[Exercise materials]:

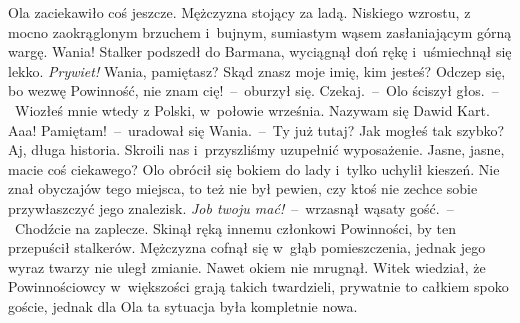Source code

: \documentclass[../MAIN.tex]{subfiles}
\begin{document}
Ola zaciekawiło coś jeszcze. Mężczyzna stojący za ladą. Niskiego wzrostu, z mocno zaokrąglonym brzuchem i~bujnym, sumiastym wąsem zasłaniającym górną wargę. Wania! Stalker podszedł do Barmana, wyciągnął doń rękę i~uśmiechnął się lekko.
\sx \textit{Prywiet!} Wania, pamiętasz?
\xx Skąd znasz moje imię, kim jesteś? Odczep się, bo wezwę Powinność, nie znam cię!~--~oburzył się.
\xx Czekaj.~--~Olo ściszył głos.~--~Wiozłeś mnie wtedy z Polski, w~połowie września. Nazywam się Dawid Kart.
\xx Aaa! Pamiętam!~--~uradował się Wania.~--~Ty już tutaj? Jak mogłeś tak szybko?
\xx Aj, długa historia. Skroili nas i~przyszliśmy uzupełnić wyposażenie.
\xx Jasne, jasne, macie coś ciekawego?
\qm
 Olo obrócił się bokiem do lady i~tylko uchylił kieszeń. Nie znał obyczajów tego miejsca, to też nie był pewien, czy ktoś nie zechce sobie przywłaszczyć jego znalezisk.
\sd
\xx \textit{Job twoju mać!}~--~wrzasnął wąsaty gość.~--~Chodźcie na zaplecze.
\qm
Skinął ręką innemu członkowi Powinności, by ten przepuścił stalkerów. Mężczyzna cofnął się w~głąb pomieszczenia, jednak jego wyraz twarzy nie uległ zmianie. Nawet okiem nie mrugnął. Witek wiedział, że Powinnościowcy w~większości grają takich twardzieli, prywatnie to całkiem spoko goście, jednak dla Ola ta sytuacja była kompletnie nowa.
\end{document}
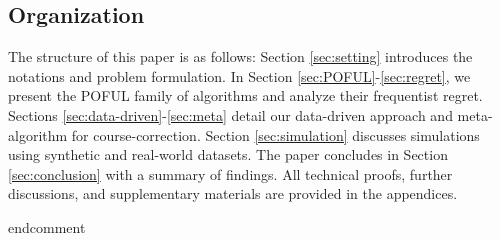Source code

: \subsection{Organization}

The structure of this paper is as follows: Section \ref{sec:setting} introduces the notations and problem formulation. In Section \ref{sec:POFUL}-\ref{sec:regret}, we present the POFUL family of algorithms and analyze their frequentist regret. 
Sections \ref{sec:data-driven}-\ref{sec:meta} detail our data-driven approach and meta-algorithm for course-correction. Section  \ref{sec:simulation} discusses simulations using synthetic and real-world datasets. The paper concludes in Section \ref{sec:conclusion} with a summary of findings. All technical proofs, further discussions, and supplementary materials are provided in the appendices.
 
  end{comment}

[Problem description]:
Scan the records above. Return every line with "Mężczyzna" in it.

[Solution for this problem]:
Ola zaciekawiło coś jeszcze. Mężczyzna stojący za ladą. Niskiego wzrostu, z mocno zaokrąglonym brzuchem i~bujnym, sumiastym wąsem zasłaniającym górną wargę. Wania! Stalker podszedł do Barmana, wyciągnął doń rękę i~uśmiechnął się lekko.
Skinął ręką innemu członkowi Powinności, by ten przepuścił stalkerów. Mężczyzna cofnął się w~głąb pomieszczenia, jednak jego wyraz twarzy nie uległ zmianie. Nawet okiem nie mrugnął. Witek wiedział, że Powinnościowcy w~większości grają takich twardzieli, prywatnie to całkiem spoko goście, jednak dla Ola ta sytuacja była kompletnie nowa.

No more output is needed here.